Las Vegas Sun

March 28, 2024

How many space stations does this planet need?

Bigelow Aerospace

Joe Buglewicz / The New York Times

A model of the Olympus space station module at Bigelow Aerospace in North Las Vegas, Feb. 28, 2018. The module could be packed into a rocket and unfurled in space — creating a more luxurious space than the cramped quarters of the International Space Station.

At one end of Bigelow Aerospace’s factory in North Las Vegas is a mock-up of a gargantuan home for future astronauts. With a unique design — it could be packed into a rocket, then unfurled in space — it would comfortably house a dozen people as a voluminous space station or serve as a building block of a moon base.
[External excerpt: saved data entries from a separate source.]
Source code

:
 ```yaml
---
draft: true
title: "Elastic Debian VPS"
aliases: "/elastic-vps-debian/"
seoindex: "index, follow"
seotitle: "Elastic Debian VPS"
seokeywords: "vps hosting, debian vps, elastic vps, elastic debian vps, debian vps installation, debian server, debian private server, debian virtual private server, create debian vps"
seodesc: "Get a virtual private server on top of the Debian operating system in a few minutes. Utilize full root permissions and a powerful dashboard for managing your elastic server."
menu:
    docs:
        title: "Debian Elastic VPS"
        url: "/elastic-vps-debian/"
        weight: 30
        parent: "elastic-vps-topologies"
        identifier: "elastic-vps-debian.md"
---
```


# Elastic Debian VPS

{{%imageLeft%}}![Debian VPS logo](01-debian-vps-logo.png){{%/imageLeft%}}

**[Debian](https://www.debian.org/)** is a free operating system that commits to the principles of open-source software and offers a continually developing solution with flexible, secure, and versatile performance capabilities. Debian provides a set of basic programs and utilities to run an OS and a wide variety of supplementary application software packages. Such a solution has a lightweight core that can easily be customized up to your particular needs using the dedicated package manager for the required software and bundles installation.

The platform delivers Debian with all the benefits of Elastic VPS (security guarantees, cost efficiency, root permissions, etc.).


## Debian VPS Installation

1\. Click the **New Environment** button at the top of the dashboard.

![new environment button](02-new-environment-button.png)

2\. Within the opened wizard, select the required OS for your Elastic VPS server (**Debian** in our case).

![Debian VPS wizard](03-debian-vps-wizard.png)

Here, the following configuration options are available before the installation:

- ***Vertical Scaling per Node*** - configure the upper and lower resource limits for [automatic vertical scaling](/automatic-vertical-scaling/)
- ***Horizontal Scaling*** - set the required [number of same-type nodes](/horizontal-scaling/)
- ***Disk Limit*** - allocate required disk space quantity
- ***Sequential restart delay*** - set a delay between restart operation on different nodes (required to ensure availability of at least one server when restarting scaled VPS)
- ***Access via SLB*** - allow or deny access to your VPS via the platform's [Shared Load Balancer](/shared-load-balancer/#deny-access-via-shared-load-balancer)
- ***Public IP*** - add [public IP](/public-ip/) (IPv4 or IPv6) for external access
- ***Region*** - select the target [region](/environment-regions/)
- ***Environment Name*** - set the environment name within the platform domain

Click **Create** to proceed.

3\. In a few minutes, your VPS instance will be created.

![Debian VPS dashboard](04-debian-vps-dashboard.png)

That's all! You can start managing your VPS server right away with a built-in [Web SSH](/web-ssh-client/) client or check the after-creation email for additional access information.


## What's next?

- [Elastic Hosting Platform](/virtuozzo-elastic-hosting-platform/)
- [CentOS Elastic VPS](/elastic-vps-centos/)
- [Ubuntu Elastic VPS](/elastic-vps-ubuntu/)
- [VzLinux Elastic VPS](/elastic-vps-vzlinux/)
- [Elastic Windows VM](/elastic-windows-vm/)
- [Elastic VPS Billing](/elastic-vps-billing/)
“It’ll be a monster spacecraft by any current standards,” said Robert T. Bigelow, the company’s namesake founder, at a news conference in February.

This is Olympus, named after the mythological home of the Greek gods and a measure of Bigelow’s ambitions for building settlements in space.

Farther down the factory floor is a long, skinny metal structure. This is a developmental version of the spine of a more modest B330 module, which the company actually plans to build. Slight in appearance compared to Olympus, it would still be much less cramped than the metal cans that make up the International Space Station.

Bigelow says he is committed to having two B330s ready to launch in 2021, a step that could be a harbinger of the shift from a half-century of human spaceflight as a monopoly of government-run agencies like NASA to a capitalistic free-for-all. The Trump administration wants to accelerate that transition by ending direct federal financing of the space station after 2024.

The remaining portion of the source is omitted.